Normally to turn down a fan you need a voltage regulator such as the *Zalman Fanmate* but these are usually only for case fans and such. I wouldn't recommend using one on the CPU. If your suffering excessive noise then try swapping for a high quality performance fan and heat sink, or better still a water cooler ( which I use ) such as the *Alpha cool answer 3*, they are quite expensive but totally silent and more effective than air coolers. and the one I mentioned take ten minutes to fit and fits all the main cpu sockets.


----------



## Bacon

Try SpeedFan


----------



## dark666apoc

is the fan a 4 pin? if not more then likely you will jsut have to buy a fancontroller i had the same problem jsut buy a nice built cheap fan controller  very useful


----------



## mikedeuk

Thanks guys, Speedfan isn't working very well on my system. I think its mostly case fans i need to turn down so im going to try a SilverStone FP52 controller.
I guess i should be happy that my cpu is running so cool(20 degrees), Good overclocking potential?


----------



## Aastii

mikedeuk said:


> Thanks guys, Speedfan isn't working very well on my system. I think its mostly case fans i need to turn down so im going to try a SilverStone FP52 controller.
> I guess i should be happy that my cpu is running so cool(20 degrees), Good overclocking potential?

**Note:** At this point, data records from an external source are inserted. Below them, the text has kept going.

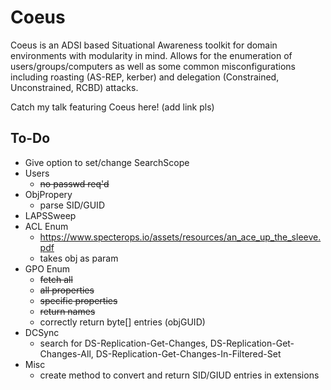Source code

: # Coeus

Coeus is an ADSI based Situational Awareness toolkit for domain environments with modularity in mind. Allows for the enumeration of users/groups/computers as well as some common misconfigurations including roasting (AS-REP, kerber) and delegation (Constrained, Unconstrained, RCBD) attacks.

Catch my talk featuring Coeus here! (add link pls)

## To-Do
* Give option to set/change SearchScope 
* Users
  * ~~no passwd req'd~~ 
* ObjPropery
  * parse SID/GUID
* LAPSSweep
* ACL Enum
  * https://www.specterops.io/assets/resources/an_ace_up_the_sleeve.pdf 
  * takes obj as param 
* GPO Enum
  * ~~fetch all~~
  * ~~all properties~~
  * ~~specific properties~~
  * ~~return names~~
  * correctly return byte[] entries (objGUID)
* DCSync
  * search for DS-Replication-Get-Changes, DS-Replication-Get-Changes-All, DS-Replication-Get-Changes-In-Filtered-Set  
* Misc
  * create method to convert and return SID/GIUD entries in extensions 
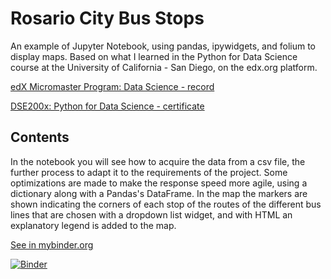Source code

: # Rosario City Bus Stops
An example of Jupyter Notebook, using pandas, ipywidgets, and folium to display maps.
Based on what I learned in the Python for Data Science course at the University of California - San Diego, on the edx.org platform.

[edX Micromaster Program: Data Science - record](https://credentials.edx.org/records/programs/shared/68aa6a10ec1f456fb755953418ef61b4/)

[DSE200x: Python for Data Science - certificate](https://courses.edx.org/certificates/8fd69041d1e4402b9979d072618f3672)

## Contents
In the notebook you will see how to acquire the data from a csv file, the further process to adapt it to the requirements of the project.
Some optimizations are made to make the response speed more agile, using a dictionary along with a Pandas's DataFrame.
In the map the markers are shown indicating the corners of each stop of the routes of the different bus lines that are chosen with a dropdown list widget, and with HTML an explanatory legend is added to the map.

[See in mybinder.org](https://mybinder.org/v2/gh/camoltoni/busstops.git/master?filepath=RosarioBusStops.ipynb)

[![Binder](https://mybinder.org/badge_logo.svg)](https://mybinder.org/v2/gh/camoltoni/busstops.git/master?filepath=RosarioBusStops.ipynb)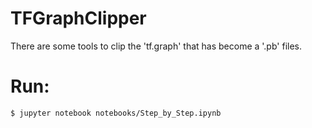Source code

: # TFGraphClipper
There are some tools to clip the 'tf.graph' that has become a '.pb' files.

# Run:

`$ jupyter notebook notebooks/Step_by_Step.ipynb`
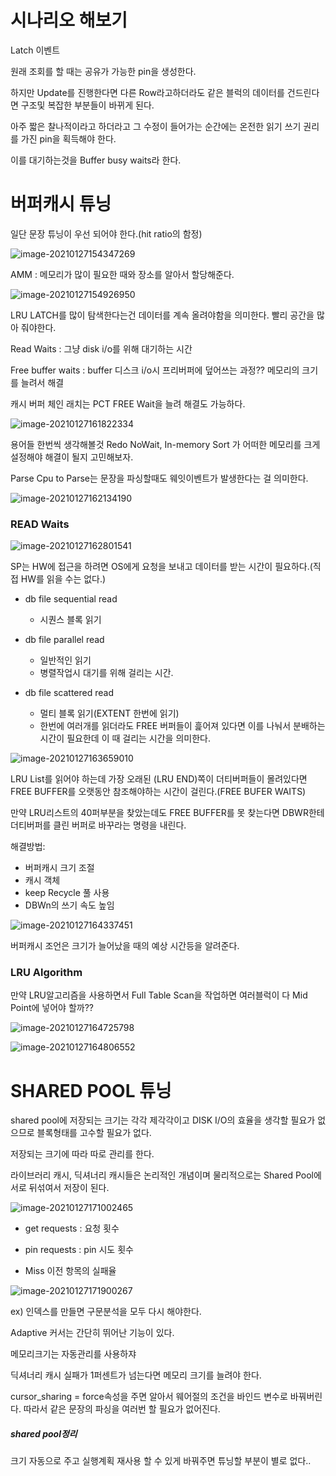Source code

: # 시나리오 해보기

Latch 이벤트

원래 조회를 할 때는 공유가 가능한 pin을 생성한다.

하지만 Update를 진행한다면 다른 Row라고하더라도 같은 블럭의 데이터를 건드린다면 구조및 복잡한 부분들이 바뀌게 된다.

아주 짧은 찰나적이라고 하더라고 그 수정이 들어가는 순간에는 온전한 읽기 쓰기 권리를 가진 pin을 획득해야 한다.

이를 대기하는것을 Buffer busy waits라 한다.



# 버퍼캐시 튜닝

일단 문장 튜닝이 우선 되어야 한다.(hit ratio의 함정)



![image-20210127154347269](20210127.assets/image-20210127154347269.png)

AMM : 메모리가 많이 필요한 때와 장소를 알아서 할당해준다.

![image-20210127154926950](20210127.assets/image-20210127154926950.png)

LRU LATCH를 많이 탐색한다는건 데이터를 계속 올려야함을 의미한다. 빨리 공간을 많아 줘야한다.

Read Waits :  그냥 disk i/o를 위해 대기하는 시간

Free buffer waits : buffer 디스크 i/o시 프리버퍼에 덮어쓰는 과정?? 메모리의 크기를 늘려서 해결



캐시 버퍼 체인 래치는 PCT FREE Wait을 늘려 해결도 가능하다.



![image-20210127161822334](20210127.assets/image-20210127161822334.png)

용어들 한번씩 생각해볼것 Redo NoWait, In-memory Sort 가 어떠한 메모리를 크게 설정해야 해결이 될지 고민해보자.

Parse Cpu to Parse는 문장을 파싱할때도 웨잇이벤트가 발생한다는 걸 의미한다.



![image-20210127162134190](20210127.assets/image-20210127162134190.png)





### READ Waits

![image-20210127162801541](20210127.assets/image-20210127162801541.png)

SP는 HW에 접근을 하려면 OS에게 요청을 보내고 데이터를 받는 시간이 필요하다.(직접 HW를 읽을 수는 없다.)

- db file sequential read 
  - 시퀀스 블록 읽기

- db file parallel read 
  - 일반적인 읽기
  - 병렬작업시 대기를 위해 걸리는 시간.

- db file scattered read
  - 멀티 블록 읽기(EXTENT 한번에 읽기)
  - 한번에 여러개를 읽더라도 FREE 버퍼들이 흝어져 있다면 이를 나눠서 분배하는 시간이 필요한데 이 때 걸리는 시간을 의미한다.



![image-20210127163659010](20210127.assets/image-20210127163659010.png)

LRU List를 읽어야 하는데 가장 오래된 (LRU END)쪽이 더티버퍼들이 몰려있다면 FREE BUFFER를 오랫동안 참조해야하는 시간이 걸린다.(FREE BUFER WAITS)

만약 LRU리스트의 40퍼부분을 찾았는데도 FREE BUFFER를 못 찾는다면 DBWR한테 더티버퍼를 클린 버퍼로 바꾸라는 명령을 내린다.

해결방법: 

- 버퍼캐시 크기 조절
- 캐시 객체
- keep Recycle 풀 사용
- DBWn의 쓰기 속도 높임



![image-20210127164337451](20210127.assets/image-20210127164337451.png)

버퍼캐시 조언은 크기가 늘어났을 때의 예상 시간등을 알려준다.



### LRU Algorithm

만약 LRU알고리즘을 사용하면서 Full Table Scan을 작업하면 여러블럭이 다 Mid Point에 넣어야 할까??

![image-20210127164725798](20210127.assets/image-20210127164725798.png)

![image-20210127164806552](20210127.assets/image-20210127164806552.png)





# SHARED POOL 튜닝

shared pool에 저장되는 크기는 각각 제각각이고 DISK I/O의 효율을 생각할 필요가 없으므로 블록형태를 고수할 필요가 없다.

저장되는 크기에 따라 따로 관리를 한다.

라이브러리 캐시, 딕셔너리 캐시들은 논리적인 개념이며 물리적으로는 Shared Pool에 서로 뒤섞여서 저장이 된다.

![image-20210127171002465](20210127.assets/image-20210127171002465.png)

- get requests : 요청 횟수

- pin requests : pin 시도 횟수
- Miss 이전 항목의 실패율

![image-20210127171900267](20210127.assets/image-20210127171900267.png)

ex) 인덱스를 만들면 구문분석을 모두 다시 해야한다.



Adaptive 커서는 간단히 뛰어난 기능이 있다.

메모리크기는 자동관리를 사용하쟈

딕셔너리 캐시 실패가 1퍼센트가 넘는다면 메모리 크기를 늘려야 한다.



cursor_sharing = force속성을 주면 알아서 웨어절의 조건을 바인드 변수로 바꿔버린다. 따라서 같은 문장의 파싱을 여러번 할 필요가 없어진다.





##### shared pool정리

크기 자동으로 주고 실행계획 재사용 할 수 있게 바꿔주면 튜닝할 부분이 별로 없다..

What do you mean by it isn't working well on your system?

If you are on about when you first open it and it is really really slow and nearly freezes, i think that is normal, does it on my system and my sisters bf's system when it gets to the video cards


----------



## mikedeuk

I mean it shows a really high AUX temp (Bogus reading?)
And when i try and adjust the fan speeds, It dosn't do anything?


----------



## Thursday146

thats an old verison...

Search google for Speedfan 4.38


----------



## 2048Megabytes

Are you using a fan on your heatsink that was provided by Intel?  I've heard a lot of complaints about the poor quality heatsink fans Intel provides with their processors.  

At my place of work I hear several of the processor fans used with Pentium D processors that sound like garbage.  If your heatsink fan was provided by Intel I would get a new good quality fan.


----------



## mikedeuk

Yes the standard cooler was very loud but now im using a frezzer 7 which seems really good. 
Ok i just changed to the new beta speedfan, Is there much difference? I still cant seem to adjust the fans.


----------



## firecat0999

*Reply*

you may have already sorted this out, but a good program to change CPU fan and Case/chassis fans is called 'asus ai suite'


----------



## firecat0999

.


----------



## StrangleHold

Almost three years ago.


----------